Rimane aperto il tema del pagamento degli affitti se dovuto o meno per il periodo di chiusura imposto per decreto, in quanto l’affittuario non ha la disponibilità del bene in quel periodo.

Guardando al futuro e a una fase di riapertura dei negozi, quali accordi auspicate tra le proprietà dei centri commerciali e i vostri associati?

Siamo convinti che, mai come in questo momento, ci sia bisogno di unità tra temano e landlord per trovare soluzioni che garantiscano la sopravvivenza degli stessi centri commerciali. Ci rendiamo conto che, se il centro non paga le spese per il funzionamento, esso stesso non potrà riaprire. Quindi il problema si pone per il temano che, se non viene aiutato, non riapre la serranda ma anche per il landlord che rischia di non aprire il centro o di riaprirlo con molti punti vendita vuoti. Un aiuto, entrambi, lo abbiamo ottenuto da decreto con la sospensione delle rate dei finanziamenti sino al 30 settembre 2020. Ragioniamo quindi su come pagare le spese sino a quel momento, magari al 50% mensili e non più trimestrali anticipate sino al 30 settembre e poi intere per l’ultimo trimestre. Per gli affitti sospendiamo marzo e il secondo trimestre. Dal terzo trimestre pagamenti mensili. Quanto dovuto sarà recuperato in 12 mesi da gennaio 2021. In questo modo il landlord non perderebbe nulla ma finanzierebbe solo il tempo e permetterebbe di salvare molte aziende e i centri commerciali stessi.

Al momento, in quali condizioni economiche versano le aziende che rappresentate? C’è il rischio che alcune di loro non riescano a far ripartire le proprie attività? Quali interventi chiedete quindi al Governo?

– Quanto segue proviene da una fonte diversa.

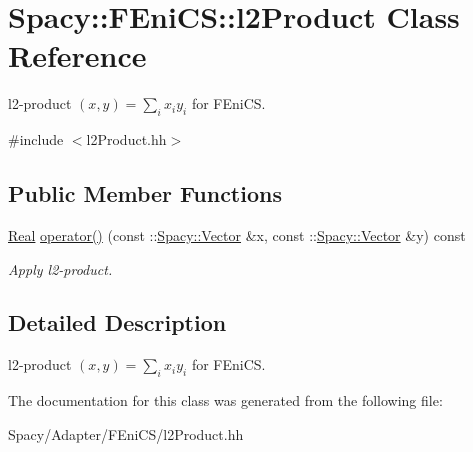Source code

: \hypertarget{classSpacy_1_1FEniCS_1_1l2Product}{}\section{Spacy\+:\+:F\+Eni\+C\+S\+:\+:l2\+Product Class Reference}
\label{classSpacy_1_1FEniCS_1_1l2Product}


l2-\/product $(x,y) = \sum_i x_i y_i $ for F\+Eni\+C\+S.  




{\ttfamily \#include $<$l2\+Product.\+hh$>$}

\subsection*{Public Member Functions}
\begin{DoxyCompactItemize}
\item 
\hypertarget{classSpacy_1_1FEniCS_1_1l2Product_a795fc0d8cbced556168163265ac21406}{}\hyperlink{classSpacy_1_1Real}{Real} \hyperlink{classSpacy_1_1FEniCS_1_1l2Product_a795fc0d8cbced556168163265ac21406}{operator()} (const \+::\hyperlink{classSpacy_1_1Vector}{Spacy\+::\+Vector} \&x, const \+::\hyperlink{classSpacy_1_1Vector}{Spacy\+::\+Vector} \&y) const \label{classSpacy_1_1FEniCS_1_1l2Product_a795fc0d8cbced556168163265ac21406}

\begin{DoxyCompactList}\small\item\em Apply l2-\/product. \end{DoxyCompactList}\end{DoxyCompactItemize}


\subsection{Detailed Description}
l2-\/product $(x,y) = \sum_i x_i y_i $ for F\+Eni\+C\+S. 

The documentation for this class was generated from the following file\+:\begin{DoxyCompactItemize}
\item 
Spacy/\+Adapter/\+F\+Eni\+C\+S/l2\+Product.\+hh\end{DoxyCompactItemize}
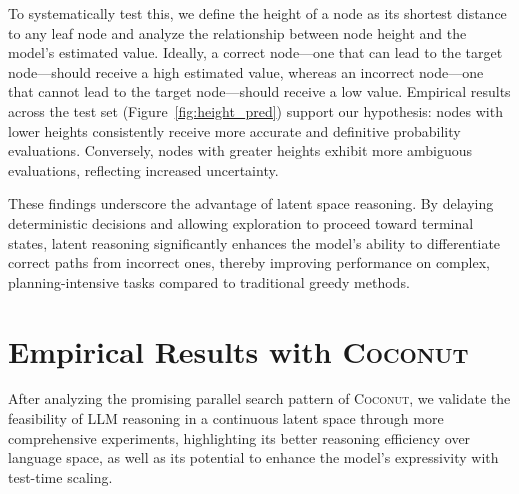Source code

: \documentclass[]{fairmeta}
\newcommand{\ours}{\textsc{Coconut}\xspace}
\begin{document}
To systematically test this, we define the height of a node as its shortest distance to any leaf node and analyze the relationship between node height and the model's estimated value. Ideally, a correct node—one that can lead to the target node—should receive a high estimated value, whereas an incorrect node—one that cannot lead to the target node—should receive a low value. Empirical results across the test set (Figure~\ref{fig:height_pred}) support our hypothesis: nodes with lower heights consistently receive more accurate and definitive probability evaluations. Conversely, nodes with greater heights exhibit more ambiguous evaluations, reflecting increased uncertainty.

These findings underscore the advantage of latent space reasoning. By delaying deterministic decisions and allowing exploration to proceed toward terminal states, latent reasoning significantly enhances the model’s ability to differentiate correct paths from incorrect ones, thereby improving performance on complex, planning-intensive tasks compared to traditional greedy methods. %


\section{Empirical Results with \ours}
\label{sec:experiment}
After analyzing the promising parallel search pattern of \ours, we validate the feasibility of LLM reasoning in a continuous latent space through more comprehensive experiments, highlighting its better reasoning efficiency over language space, as well as its potential to enhance the model's expressivity with test-time scaling.
\end{document}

Molti colleghi mi stanno manifestando la gravità dell’emergenza in cui si trovano o in cui si ritroveranno nei prossimi mesi: non hanno certezze per il futuro delle loro aziende e quindi delle famiglie dei dipendenti. Il primo problema è la burocrazia: bisogna rendere facile, comprensibile e fruibile in modo chiaro tutte le iniziative che il Governo mette in campo. Siamo in emergenza, ci vuole più snellezza nelle procedure. Per esempio non è possibile che la cassa integrazione in deroga sia demandata ad accordi regione per regione con i sindacati, perché si perde del tempo per avere una firma dovuta. Molte aziende lavorano in più regioni e devono aspettare gli accordi per ognuna con moduli attuativi differenti. O ancora, per chiedere la sospensione del pagamento delle rate dei finanziamenti, prevista per decreto, ogni banca ha il so modulo che è differente da quello delle altre. Questi sono solo alcuni dei tanti ostacoli che fanno perdere tempo e impazzire gli imprenditori, i quali stanno affrontando questa burocrazia con gli uffici chiusi. L’altro grande problema per le aziende in questo momento è la liquidità: se non si riesce a garantire il pagamento dei fornitori quando si ripartirà, il rischio è che non ci saranno più molte aziende. E per questo si chiede un sostegno anche ai landlord. Aggiungo: aver prorogato il pagamento dell’IVA e dei contributi di soli quattro giorni per le aziende che nel 2019 hanno superato i 2 milioni di fatturato e al tempo stesso, nello stesso decreto, aver prorogato i termini per gli accertamenti fiscali di ben due anni, in questo momento che le aziende non sanno se riapriranno ci è sembrata una mancanza di sensibilità.